Bu koku ne zaman burnumun ucuna değse tüm uğraşlar boşa çıkar. Para kazanmak, iş sahibi olmak, güzel kıyafetler giymek, insanlar tarafından saygı görmek, çekici kadınlarla sevişmek anlamsızlaşır. Tekelden birkaç bira alıp sokak lambasının vurmadığı, kameraların çekmediği, insanların görmediği o kuytuya sığınmak, düşler kurmak en manalı işe dönüşür. Hele karşımda deniz varsa. Akşam saatleriyse. Martılar vapurların peşinde simit kavgasındaysa… Böyle bir koku duymuşsam. Hem çok üzülürüm hem çok sevinirim. O martı olup vapurun peşinde kanat çırpmak, ay olup ışığı denize yansımak ister ruhum. Çok değil birkaç şişe sonra beceririm istediğim her şeyi. Bir o kokunun bana ne demek istediğini hatırlayamam. Çelimsizleşirim… Vapur olsam su alırım, martı olsam kanadım kırılır, ay olsam tutulurum. Şu koku yok mu? Sanki hep onun yüzünden kaybederim!

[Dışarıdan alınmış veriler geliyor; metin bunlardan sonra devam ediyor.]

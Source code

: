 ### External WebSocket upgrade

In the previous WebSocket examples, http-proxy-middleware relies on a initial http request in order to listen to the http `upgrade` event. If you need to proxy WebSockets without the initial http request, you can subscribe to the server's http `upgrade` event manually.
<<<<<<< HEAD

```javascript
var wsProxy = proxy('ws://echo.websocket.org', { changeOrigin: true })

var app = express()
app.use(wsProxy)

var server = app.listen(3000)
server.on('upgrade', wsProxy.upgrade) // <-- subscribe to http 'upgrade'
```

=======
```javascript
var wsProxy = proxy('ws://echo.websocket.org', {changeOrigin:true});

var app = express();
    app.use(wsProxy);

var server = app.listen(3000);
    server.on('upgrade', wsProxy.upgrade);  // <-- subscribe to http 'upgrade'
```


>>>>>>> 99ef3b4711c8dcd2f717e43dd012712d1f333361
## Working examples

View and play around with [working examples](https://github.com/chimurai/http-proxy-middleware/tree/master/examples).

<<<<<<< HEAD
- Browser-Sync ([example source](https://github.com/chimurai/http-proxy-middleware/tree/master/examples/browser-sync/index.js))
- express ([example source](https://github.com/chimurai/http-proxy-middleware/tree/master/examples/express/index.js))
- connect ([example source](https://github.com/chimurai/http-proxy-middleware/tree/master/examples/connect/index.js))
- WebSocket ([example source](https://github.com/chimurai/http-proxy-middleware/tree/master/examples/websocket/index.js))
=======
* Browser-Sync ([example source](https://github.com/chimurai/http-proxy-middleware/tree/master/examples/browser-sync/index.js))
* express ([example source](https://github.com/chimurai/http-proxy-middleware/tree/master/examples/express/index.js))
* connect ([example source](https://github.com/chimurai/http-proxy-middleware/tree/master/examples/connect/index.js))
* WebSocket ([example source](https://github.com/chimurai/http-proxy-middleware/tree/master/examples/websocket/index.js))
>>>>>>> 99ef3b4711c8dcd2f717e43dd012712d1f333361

Tülay öğretmenim ahşaptan yapılma bir satranç takımı getirir okula. İlk kez orada görürüm. Şahı, veziri, kaleyi, atı, fili, piyonu… Allaha ellerimi açmayı babaannem öğretir; şahtan kurtulmayı ise Tülay öğretmenim. Hayatından şahlar eksik olmayacak diye not düşer çocuk zihnime. Bira içmeyi kendim öğrenir, arkadaşlar ile pekiştiririm. Sevdiğim kadını gitmesi için sevmem yeter.
Her insan gibi kaybettiklerimi bulmanın peşinde yeni şeyler keşfetmeyi unuturum. Ciğerim kopuncaya kadar solurum… O kokuyu, o hayali, o çocukluğu azıcık daha bulabilmek için. Fakat bilirim. Bir daha öyle kokmaz orası. Bir koku can yakar. Bir koku ömür boyu aratır kendini.